A friend sent me an invitation to take the twins to a trial music class. It was something to do on a Saturday morning so I thought why not? It might be fun, I like music, I would like the twins to like it too and once again, I thought it'd be fun.

All I can say, now that it's over is that thank goodness it was only 45 minutes long and we were late to begin with. In that half an hour, I developed a criteria for parents to judge what sort of enrichment class they should put their kids into.

  1. Parents should not spend the entire session checking the time.
  2. Parents should not spend the entire session rolling their eyes and trying not to laugh.
  3. Content in the class should not be beyond the ability of the parents.

Why do I say this?

Packrat and I were bored out of our mind when the teacher started singing the scales to apparently "improve the child's auditory ability". Baby J gave me a look when she was made to sing the scales and said "Mommy, no like song". No kidding.

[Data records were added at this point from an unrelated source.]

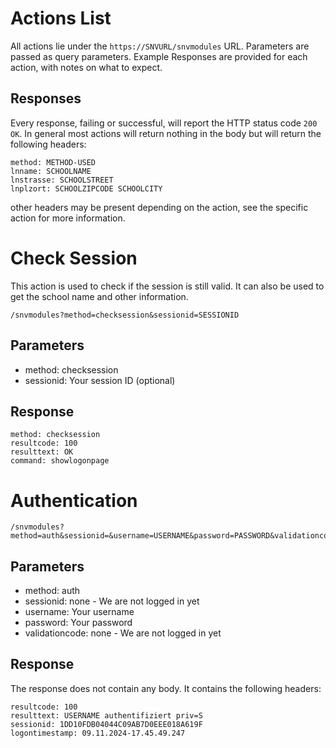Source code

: # Actions List

All actions lie under the `https://SNVURL/snvmodules` URL.
Parameters are passed as query parameters.
Example Responses are provided for each action, with notes on what to expect.

## Responses

Every response, failing or successful, will report the HTTP status code `200 OK`.
In general most actions will return nothing in the body but will return the following headers:

```HTTP
method: METHOD-USED
lnname: SCHOOLNAME
lnstrasse: SCHOOLSTREET
lnplzort: SCHOOLZIPCODE SCHOOLCITY
```

other headers may be present depending on the action, see the specific action for more information.

# Check Session

This action is used to check if the session is still valid.
It can also be used to get the school name and other information.

```
/snvmodules?method=checksession&sessionid=SESSIONID
```

## Parameters

-   method: checksession
-   sessionid: Your session ID (optional)

## Response

```HTTP
method: checksession
resultcode: 100
resulttext: OK
command: showlogonpage
```

# Authentication

```
/snvmodules?method=auth&sessionid=&username=USERNAME&password=PASSWORD&validationcode=
```

## Parameters

-   method: auth
-   sessionid: none - We are not logged in yet
-   username: Your username
-   password: Your password
-   validationcode: none - We are not logged in yet

## Response

The response does not contain any body.
It contains the following headers:

```HTTP
resultcode: 100
resulttext: USERNAME authentifiziert priv=S
sessionid: 1DD10FDB04044C09AB7D0EEE018A619F
logontimestamp: 09.11.2024-17.45.49.247
```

Mommy no like either! And Mommy also thinks that the same "auditory ability" can be developed by singing anything from November Rain to Uptown Girl to Twinkle Twinkle Little Stars.

When the teacher gave the kids a paper plate and a crayon and told them to draw, while explaining to the parents that the music would stimulate the child's creativity and help them draw better, we exchanged a very pointed "ARE YOU KIDDING ME?" look and wondered what parent would be dumb enough to pay money and fall for the spiel.

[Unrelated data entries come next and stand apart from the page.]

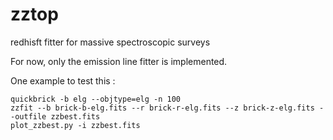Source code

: # zztop
redhisft fitter for massive spectroscopic surveys

For now, only the emission line fitter is implemented.

One example to test this :

```
quickbrick -b elg --objtype=elg -n 100
zzfit --b brick-b-elg.fits --r brick-r-elg.fits --z brick-z-elg.fits --outfile zzbest.fits
plot_zzbest.py -i zzbest.fits
```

What took the cake was when the teacher whipped out pictures of musical instruments. Not simple ones like the piano or guitar which the twins know but complicated ones that I only know because I had to study it for music theory when I played the piano. What 2-3 year old knows what a Viola, Cello, Double Bass, Oboe, Harpsichord or Piccolo is?

On top of that, playing classical music pieces (albeit famous pieces) and asking the aforementioned 2-3 year olds to identify which instruments were used for which piece just made me wonder who they really were trying to kid? Yes, Mozart did spectacular things when he was 3 but I really don't expect my kids to do the same. Plus, he had to make up for the fact that he was unfortunately named Wolfgang Amadeus. My children have normal names and have nothing much to compensate for at this point.

So all in, I thought the twins would have had more fun at the park on Saturday morning. When I asked Packrat who would pay any sort of money for these sort of classes, he said that those parents intent on hot-housing their kids and go the way of enrichment as a form of keeping their children occupied in all the hours they are not in school. And the parents that believed that it was essential for the giftedness of the child to ensure they not only know how to identify a piccolo when it is heard over Symphony 92.4, they know how to spell it too and by 7, know how to play it blindfolded with their toes.

I rolled my eyes but knew that what he said was true because there truly was one parent of that specimen present at the class. She claimed her daughter being a few months shy of 3 was too advanced for the class. She also told the girl to draw a square with the scarf that was given to the children when they were invited to do free movement to the music (one of the few things I liked about the class) and proceeded to remind the girl that a square had four equal sides and right angles in every corner.

So was there anything else that I liked about the class at all?

Well, yes. The music and movement bit like I said. And them plonking around on a baby piano of sorts.







































But all the things I liked about it, I could conceivably do myself. All I need is some chiffon material and access to a piano that no one minds wrecking.